* About this task
All the records that follow need to be reproduced exactly. Omit the images.

* Information

===============

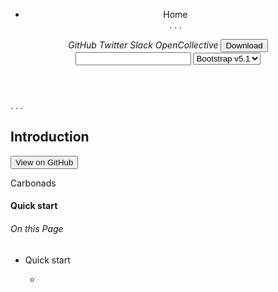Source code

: <App>
    <Header>
    <Menubar>
        <AppLinks>
            <Logo>
                <img />
            </Logo>
            <LinksList>
                <ul>
                    <li>
                        <a>
                            Home
                        </a>
                    </li>
                    .
                    .
                    .
                </ul>
            </LinksList>
        </AppLinks>
        <Social>
            <a>
                <i>
                    GitHub
                </i>
            </a>
            <a>
                <i>
                    Twitter
                </i>
            </a>
            <a>
                <i>
                    Slack
                </i>
            </a>
            <a>
                <i>
                    OpenCollective
                </i>
            </a>
        </Social>
        <DownloadButton>
            <button>
                Download
            </button>
        </DownloadButton>
    </Menubar>    
    <SearchBar>
        <SearchInput>
            <input>
        <SearchInput>
        <Select>
            <option>
                Bootstrap v5.1
            </option>
        </Select>
    </SearchBar>
    </Header>
    <Main>
        <SideBarItem>
            <DropdownItemList>
                <DropdownItem>
                <DropdownItem>
                <DropdownItem>
                <DropdownItem>
                <DropdownItem>
                <DropdownItem>
            </DropdownItemList>
            <DropdownItemList>
                <DropdownItem>
                <DropdownItem>
                <DropdownItem>
                <DropdownItem>
                <DropdownItem>
                <DropdownItem>
            </DropdownItemList>
            .
            .
            .
        </SideBarItem>
        <Section>
            <MainArticle>
                <h1>Introduction</h1>
                <Button>
                    <a>View on GitHub</a>
                </Button>
                <p>
                </p>
            </MainArticle>
            <Addvertisement>
                <a>Carbonads</a>
            </Addvertisement>
            <Article>
                <h4>Quick start</h4>
                <p>
                </p>
            </Article>
        </Section>
        <RightSidebar>
            <h6>On this Page</h6>
            <LinkList>
                <ul>
                    <li>
                        <a>Quick start</a>
                    </li>
                    <ul>
                        <li>
                        </li>
                    </ul>
                </ul>
            </LinkList>
        </RightSidebar>
    </Main>

</App>
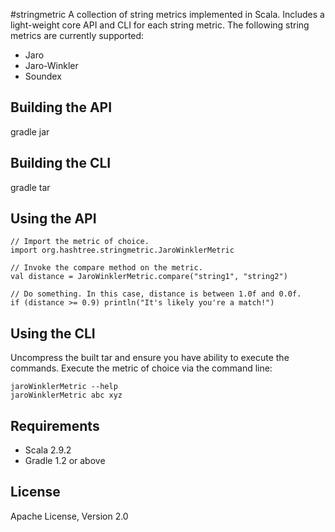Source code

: #stringmetric
A collection of string metrics implemented in Scala. Includes a light-weight core API and CLI for each string metric. The following string metrics are currently supported:

* Jaro
* Jaro-Winkler
* Soundex

## Building the API
gradle jar

## Building the CLI
gradle tar

## Using the API
`// Import the metric of choice.`  
`import org.hashtree.stringmetric.JaroWinklerMetric`

`// Invoke the compare method on the metric.`  
`val distance = JaroWinklerMetric.compare("string1", "string2")`

`// Do something. In this case, distance is between 1.0f and 0.0f.`  
`if (distance >= 0.9) println("It's likely you're a match!")`

## Using the CLI
Uncompress the built tar and ensure you have ability to execute the commands. Execute the metric of choice via the command line:

`jaroWinklerMetric --help`  
`jaroWinklerMetric abc xyz`

## Requirements
* Scala 2.9.2
* Gradle 1.2 or above

## License
Apache License, Version 2.0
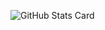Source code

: ![GitHub Stats Card](https://github-readme-stats-kohl-nine-46.vercel.app/api/?username=shomaku&show_icons=true&count_private=true&theme=dracula)
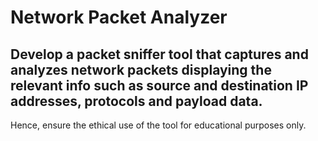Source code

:# Network Packet Analyzer
## Develop a packet sniffer tool that captures and analyzes network packets displaying the relevant info such as source and destination IP addresses, protocols and payload data.<br>
Hence, ensure the ethical use of the tool for educational purposes only.
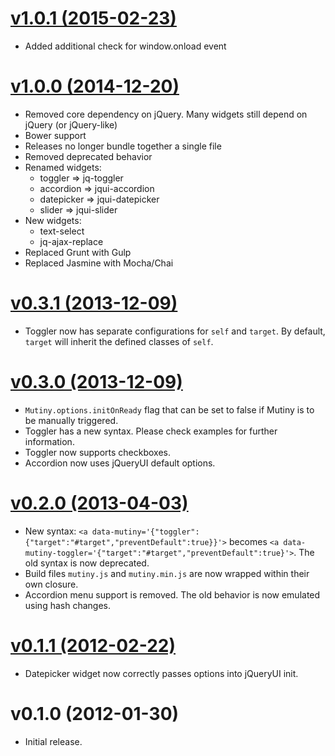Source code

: [v1.0.1 (2015-02-23)](https://github.com/enova/mutiny/compare/v1.0.0...v1.0.1)
======
* Added additional check for window.onload event

[v1.0.0 (2014-12-20)](https://github.com/enova/mutiny/compare/0.3.1...v1.0.0)
======
* Removed core dependency on jQuery. Many widgets still depend on jQuery (or jQuery-like)
* Bower support
* Releases no longer bundle together a single file
* Removed deprecated behavior
* Renamed widgets:
    * toggler => jq-toggler
    * accordion => jqui-accordion
    * datepicker => jqui-datepicker
    * slider => jqui-slider
* New widgets:
    * text-select
    * jq-ajax-replace
* Replaced Grunt with Gulp
* Replaced Jasmine with Mocha/Chai

[v0.3.1 (2013-12-09)](https://github.com/enova/mutiny/compare/0.3.0...0.3.1)
======
* Toggler now has separate configurations for `self` and `target`.  By default,
  `target` will inherit the defined classes of `self`.

[v0.3.0 (2013-12-09)](https://github.com/enova/mutiny/compare/0.2.0...0.3.0)
======
* `Mutiny.options.initOnReady` flag that can be set to false if Mutiny is to be
  manually triggered.
* Toggler has a new syntax.  Please check examples for further information.
* Toggler now supports checkboxes.
* Accordion now uses jQueryUI default options.

[v0.2.0 (2013-04-03)](https://github.com/enova/mutiny/compare/0.1.0...0.2.0)
======
* New syntax: `<a data-mutiny='{"toggler":{"target":"#target","preventDefault":true}}'>`
  becomes `<a data-mutiny-toggler='{"target":"#target","preventDefault":true}'>`.
  The old syntax is now deprecated.
* Build files `mutiny.js` and `mutiny.min.js` are now wrapped within their own
  closure.
* Accordion menu support is removed.  The old behavior is now emulated using
  hash changes.

[v0.1.1 (2012-02-22)](https://github.com/enova/mutiny/compare/0.1.0...0.1.1)
======
* Datepicker widget now correctly passes options into jQueryUI init.

v0.1.0 (2012-01-30)
======
* Initial release.
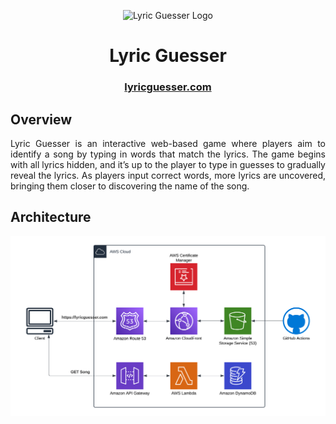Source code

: <p align="center"> 
  <img src="/src/assets/favicon.ico" alt="Lyric Guesser Logo" width="80px" height="80px">
</p>
<h1 align="center"> Lyric Guesser </h1>
<h3 align="center"><a href="https://lyricguesser.com">lyricguesser.com</a></h3>

<!-- Overview -->
<h2 id="overview">Overview</h2>

<p align="justify"> 
  Lyric Guesser is an interactive web-based game where players aim to identify a song by typing in words that match the lyrics. The game begins with all lyrics hidden, and it’s up to the player to type in guesses to gradually reveal the lyrics. As players input correct words, more lyrics are uncovered, bringing them closer to discovering the name of the song.
</p>

<!-- Architecture -->
<h2 id="architecture">Architecture</h2>

<p align="center"> 
    <img src="/src/assets/architecture.png" alt="Project Architecture">
</p>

===============

* Task solution
Source code

: <App>
    <Header>
    <Menubar>
        <AppLinks>
            <Logo>
                <img />
            </Logo>
            <LinksList>
                <ul>
                    <li>
                        <a>
                            Home
                        </a>
                    </li>
                    .
                    .
                    .
                </ul>
            </LinksList>
        </AppLinks>
        <Social>
            <a>
                <i>
                    GitHub
                </i>
            </a>
            <a>
                <i>
                    Twitter
                </i>
            </a>
            <a>
                <i>
                    Slack
                </i>
            </a>
            <a>
                <i>
                    OpenCollective
                </i>
            </a>
        </Social>
        <DownloadButton>
            <button>
                Download
            </button>
        </DownloadButton>
    </Menubar>    
    <SearchBar>
        <SearchInput>
            <input>
        <SearchInput>
        <Select>
            <option>
                Bootstrap v5.1
            </option>
        </Select>
    </SearchBar>
    </Header>
    <Main>
        <SideBarItem>
            <DropdownItemList>
                <DropdownItem>
                <DropdownItem>
                <DropdownItem>
                <DropdownItem>
                <DropdownItem>
                <DropdownItem>
            </DropdownItemList>
            <DropdownItemList>
                <DropdownItem>
                <DropdownItem>
                <DropdownItem>
                <DropdownItem>
                <DropdownItem>
                <DropdownItem>
            </DropdownItemList>
            .
            .
            .
        </SideBarItem>
        <Section>
            <MainArticle>
                <h1>Introduction</h1>
                <Button>
                    <a>View on GitHub</a>
                </Button>
                <p>
                </p>
            </MainArticle>
            <Addvertisement>
                <a>Carbonads</a>
            </Addvertisement>
            <Article>
                <h4>Quick start</h4>
                <p>
                </p>
            </Article>
        </Section>
        <RightSidebar>
            <h6>On this Page</h6>
            <LinkList>
                <ul>
                    <li>
                        <a>Quick start</a>
                    </li>
                    <ul>
                        <li>
                        </li>
                    </ul>
                </ul>
            </LinkList>
        </RightSidebar>
    </Main>

</App>
Source code

: #stringmetric
A collection of string metrics implemented in Scala. Includes a light-weight core API and CLI for each string metric. The following string metrics are currently supported:

* Jaro
* Jaro-Winkler
* Soundex

## Building the API
gradle jar

## Building the CLI
gradle tar

## Using the API
`// Import the metric of choice.`  
`import org.hashtree.stringmetric.JaroWinklerMetric`

`// Invoke the compare method on the metric.`  
`val distance = JaroWinklerMetric.compare("string1", "string2")`

`// Do something. In this case, distance is between 1.0f and 0.0f.`  
`if (distance >= 0.9) println("It's likely you're a match!")`

## Using the CLI
Uncompress the built tar and ensure you have ability to execute the commands. Execute the metric of choice via the command line:

`jaroWinklerMetric --help`  
`jaroWinklerMetric abc xyz`

## Requirements
* Scala 2.9.2
* Gradle 1.2 or above

## License
Apache License, Version 2.0
Source code

: ![GitHub Stats Card](https://github-readme-stats-kohl-nine-46.vercel.app/api/?username=shomaku&show_icons=true&count_private=true&theme=dracula)
Source code

:# Network Packet Analyzer
## Develop a packet sniffer tool that captures and analyzes network packets displaying the relevant info such as source and destination IP addresses, protocols and payload data.<br>
Hence, ensure the ethical use of the tool for educational purposes only.
Source code

: [v1.0.1 (2015-02-23)](https://github.com/enova/mutiny/compare/v1.0.0...v1.0.1)
======
* Added additional check for window.onload event

[v1.0.0 (2014-12-20)](https://github.com/enova/mutiny/compare/0.3.1...v1.0.0)
======
* Removed core dependency on jQuery. Many widgets still depend on jQuery (or jQuery-like)
* Bower support
* Releases no longer bundle together a single file
* Removed deprecated behavior
* Renamed widgets:
    * toggler => jq-toggler
    * accordion => jqui-accordion
    * datepicker => jqui-datepicker
    * slider => jqui-slider
* New widgets:
    * text-select
    * jq-ajax-replace
* Replaced Grunt with Gulp
* Replaced Jasmine with Mocha/Chai

[v0.3.1 (2013-12-09)](https://github.com/enova/mutiny/compare/0.3.0...0.3.1)
======
* Toggler now has separate configurations for `self` and `target`.  By default,
  `target` will inherit the defined classes of `self`.

[v0.3.0 (2013-12-09)](https://github.com/enova/mutiny/compare/0.2.0...0.3.0)
======
* `Mutiny.options.initOnReady` flag that can be set to false if Mutiny is to be
  manually triggered.
* Toggler has a new syntax.  Please check examples for further information.
* Toggler now supports checkboxes.
* Accordion now uses jQueryUI default options.

[v0.2.0 (2013-04-03)](https://github.com/enova/mutiny/compare/0.1.0...0.2.0)
======
* New syntax: `<a data-mutiny='{"toggler":{"target":"#target","preventDefault":true}}'>`
  becomes `<a data-mutiny-toggler='{"target":"#target","preventDefault":true}'>`.
  The old syntax is now deprecated.
* Build files `mutiny.js` and `mutiny.min.js` are now wrapped within their own
  closure.
* Accordion menu support is removed.  The old behavior is now emulated using
  hash changes.

[v0.1.1 (2012-02-22)](https://github.com/enova/mutiny/compare/0.1.0...0.1.1)
======
* Datepicker widget now correctly passes options into jQueryUI init.

v0.1.0 (2012-01-30)
======
* Initial release.
Source code

: <p align="center"> 
  <img src="/src/assets/favicon.ico" alt="Lyric Guesser Logo" width="80px" height="80px">
</p>
<h1 align="center"> Lyric Guesser </h1>
<h3 align="center"><a href="https://lyricguesser.com">lyricguesser.com</a></h3>

<!-- Overview -->
<h2 id="overview">Overview</h2>

<p align="justify"> 
  Lyric Guesser is an interactive web-based game where players aim to identify a song by typing in words that match the lyrics. The game begins with all lyrics hidden, and it’s up to the player to type in guesses to gradually reveal the lyrics. As players input correct words, more lyrics are uncovered, bringing them closer to discovering the name of the song.
</p>

<!-- Architecture -->
<h2 id="architecture">Architecture</h2>

<p align="center"> 
    <img src="/src/assets/architecture.png" alt="Project Architecture">
</p>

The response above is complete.